Dans les médias comme sur les réseaux sociaux, le "retour du religieux" a renforcé l'autocensure et limité le blasphème

Une personne tenant une pancarte "Je suis toujours Charlie" lors d'un rassemblement commémorant le deuxième anniversaire de l'attentat meurtrier contre l'hebdomadaire satirique "Charlie Hebdo", le 7 janvier 2017, place de la République à Paris. (Crédit : Bertrand Guay/AFP)
Une personne tenant une pancarte "Je suis toujours Charlie" lors d'un rassemblement commémorant le deuxième anniversaire de l'attentat meurtrier contre l'hebdomadaire satirique "Charlie Hebdo", le 7 janvier 2017, place de la République à Paris. (Crédit : Bertrand Guay/AFP)

La tradition française d’irrévérence envers la religion se perd : dans les médias comme sur les réseaux sociaux, le « retour du religieux » a renforcé l’autocensure et limité le blasphème, dénoncent ses défenseurs.

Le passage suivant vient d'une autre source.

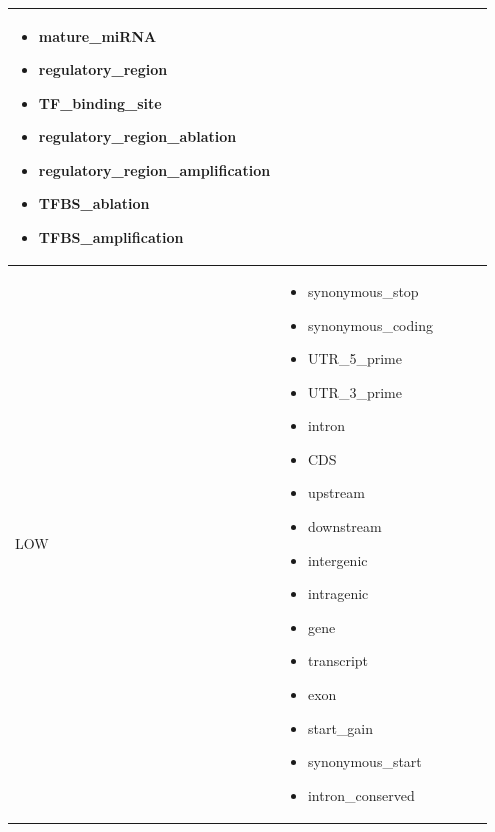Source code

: \documentclass[letterpaper,10pt,english]{sphinxmanual}
\begin{document}
\begin{tabular}{|p{0.475\linewidth}|p{0.475\linewidth}|}
\begin{itemize}
\item {} 
mature\_miRNA

\item {} 
regulatory\_region

\item {} 
TF\_binding\_site

\item {} 
regulatory\_region\_ablation

\item {} 
regulatory\_region\_amplification

\item {} 
TFBS\_ablation

\item {} 
TFBS\_amplification

\end{itemize}
\\\hline

LOW
 & \begin{itemize}
\item {} 
synonymous\_stop

\item {} 
synonymous\_coding

\item {} 
UTR\_5\_prime

\item {} 
UTR\_3\_prime

\item {} 
intron

\item {} 
CDS

\item {} 
upstream

\item {} 
downstream

\item {} 
intergenic

\item {} 
intragenic

\item {} 
gene

\item {} 
transcript

\item {} 
exon

\item {} 
start\_gain

\item {} 
synonymous\_start

\item {} 
intron\_conserved


\end{itemize}
\end{tabular}
\end{document}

Le procès des complices de l’attentat de 2015 contre Charlie Hebdo, porte-étendard de l’irrévérence en France, s’est ouvert ce mercredi, et l’hebdomadaire satirique a décidé de republier les caricatures de Mahomet, celles-là même qui avaient fait de Charlie une cible des jihahadistes.

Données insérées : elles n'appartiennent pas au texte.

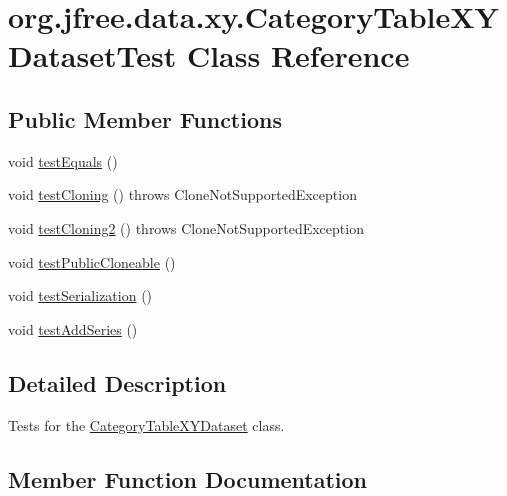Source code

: \hypertarget{classorg_1_1jfree_1_1data_1_1xy_1_1_category_table_x_y_dataset_test}{}\section{org.\+jfree.\+data.\+xy.\+Category\+Table\+X\+Y\+Dataset\+Test Class Reference}
\label{classorg_1_1jfree_1_1data_1_1xy_1_1_category_table_x_y_dataset_test}
\subsection*{Public Member Functions}
\begin{DoxyCompactItemize}
\item 
void \mbox{\hyperlink{classorg_1_1jfree_1_1data_1_1xy_1_1_category_table_x_y_dataset_test_a7ea4c2c636b706dbb6fc170e378856d3}{test\+Equals}} ()
\item 
void \mbox{\hyperlink{classorg_1_1jfree_1_1data_1_1xy_1_1_category_table_x_y_dataset_test_ad630cc41e4f3eb5fa92eadc2932a1e6d}{test\+Cloning}} ()  throws Clone\+Not\+Supported\+Exception 
\item 
void \mbox{\hyperlink{classorg_1_1jfree_1_1data_1_1xy_1_1_category_table_x_y_dataset_test_afb8442da695ebf41623b15048c346636}{test\+Cloning2}} ()  throws Clone\+Not\+Supported\+Exception 
\item 
void \mbox{\hyperlink{classorg_1_1jfree_1_1data_1_1xy_1_1_category_table_x_y_dataset_test_a11da8afdff4ec29bc3204274ace35ec5}{test\+Public\+Cloneable}} ()
\item 
void \mbox{\hyperlink{classorg_1_1jfree_1_1data_1_1xy_1_1_category_table_x_y_dataset_test_a8c70eb63de12c98e15b171a80c20a9dc}{test\+Serialization}} ()
\item 
void \mbox{\hyperlink{classorg_1_1jfree_1_1data_1_1xy_1_1_category_table_x_y_dataset_test_a33862ec302a26bde65c27c9aa3499363}{test\+Add\+Series}} ()
\end{DoxyCompactItemize}


\subsection{Detailed Description}
Tests for the \mbox{\hyperlink{classorg_1_1jfree_1_1data_1_1xy_1_1_category_table_x_y_dataset}{Category\+Table\+X\+Y\+Dataset}} class. 

\subsection{Member Function Documentation}
\mbox{\label{classorg_1_1jfree_1_1data_1_1xy_1_1_category_table_x_y_dataset_test_a33862ec302a26bde65c27c9aa3499363}}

Pour l’avocat du journal, Richard Malka, les personnalités politiques de tous bords qui n’ont pas clairement soutenu le journal avant l’attentat dans son droit de critiquer la religion, sont les « complices intellectuels » des frères Kouachi.

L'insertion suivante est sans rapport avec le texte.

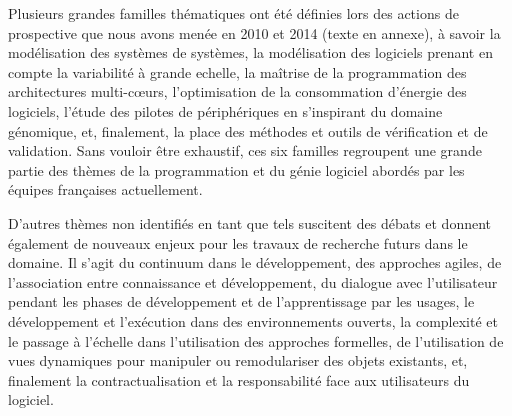 \documentclass[11pt]{article}
\newcommand{\mynote}[3][black]{\textcolor{#1}{\fbox{\bfseries\sffamily\scriptsize{#2}}
{\small$\blacktriangleright$\textsf{\emph{#3}}$\blacktriangleleft$}}}
\newcommand{\pem}[1]{} %
\begin{document}





Plusieurs grandes familles thématiques ont été définies lors des actions de
prospective que nous avons menée en 2010 et 2014 (texte en annexe), à savoir 
la modélisation des systèmes de systèmes, 
la modélisation des logiciels prenant en compte la variabilité à grande echelle,
la maîtrise de la programmation des architectures multi-c{\oe}urs,
l'optimisation de la consommation d'énergie des logiciels,
l'étude des pilotes de périphériques en s'inspirant du domaine génomique,
et, finalement, la place des méthodes et outils de vérification et de validation. 
%
Sans vouloir être exhaustif, ces six familles regroupent une grande partie des
thèmes de la programmation et du génie logiciel abordés par les équipes
françaises actuellement. 
%
\pem{mettre à jour ce paragraphe}
D'autres thèmes non identifiés en tant que tels suscitent des débats et donnent
également de nouveaux enjeux pour les travaux de recherche futurs dans le
domaine. Il s'agit du continuum dans le développement, des approches agiles, de
l'association entre connaissance et développement, du dialogue avec
l'utilisateur pendant les phases de développement et de l'apprentissage par les
usages, le développement et l'exécution dans des environnements ouverts, la
complexité et le passage à l'échelle dans l'utilisation des approches
formelles, de l'utilisation de vues dynamiques pour manipuler ou remodulariser
des  objets existants, et, finalement la contractualisation et la
responsabilité face aux utilisateurs du logiciel.
\end{document}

« Le mobile du crime, c’est la volonté d’interdire la critique de Dieu, donc la liberté d’expression, donc la liberté tout court », déclare Richard Malka dans un entretien à l’hebdomadaire Le Point.

L’affaire Mila, une adolescente cible de menaces de mort pour avoir violemment critiqué l’islam, a remis en lumière, en janvier dernier, les désaccords ou les hésitations des Français sur le « droit au blasphème ».

Le temps où Léo Ferré chantait « Ni dieu ni maître » devant des salles combles semble loin. Seuls 50 % des Français interrogés sont favorables « à ce droit de critiquer, même de manière outrageante, une croyance, un symbole ou un dogme religieux ». La moitié y sont défavorables, notamment les plus jeunes, les musulmans et les protestants, selon un sondage Ifop pour Charlie Hebdo réalisé en février.

Lors de l’affaire Mila, la ministre de la Justice d’alors, Nicole Belloubet, a provoqué un tollé en dénonçant une « insulte à la religion », avant de rétropédaler pour rappeler « le droit de critiquer une religion ».

La une controversée de Charlie Hebdo brandie lors de la Marche républicaine, à Paris, le 11 janvier 2015. (Crédit : Glenn Cloarec/Times of Israël)

Une arme fréquente

« Où est passée la gauche libertaire, universaliste et laïque ? », interroge Richard Malka. « Pourquoi cette gêne ? On peut être férocement antiraciste, comme l’a toujours été Charlie, et radicalement blasphémateur. C’est même recommandé. »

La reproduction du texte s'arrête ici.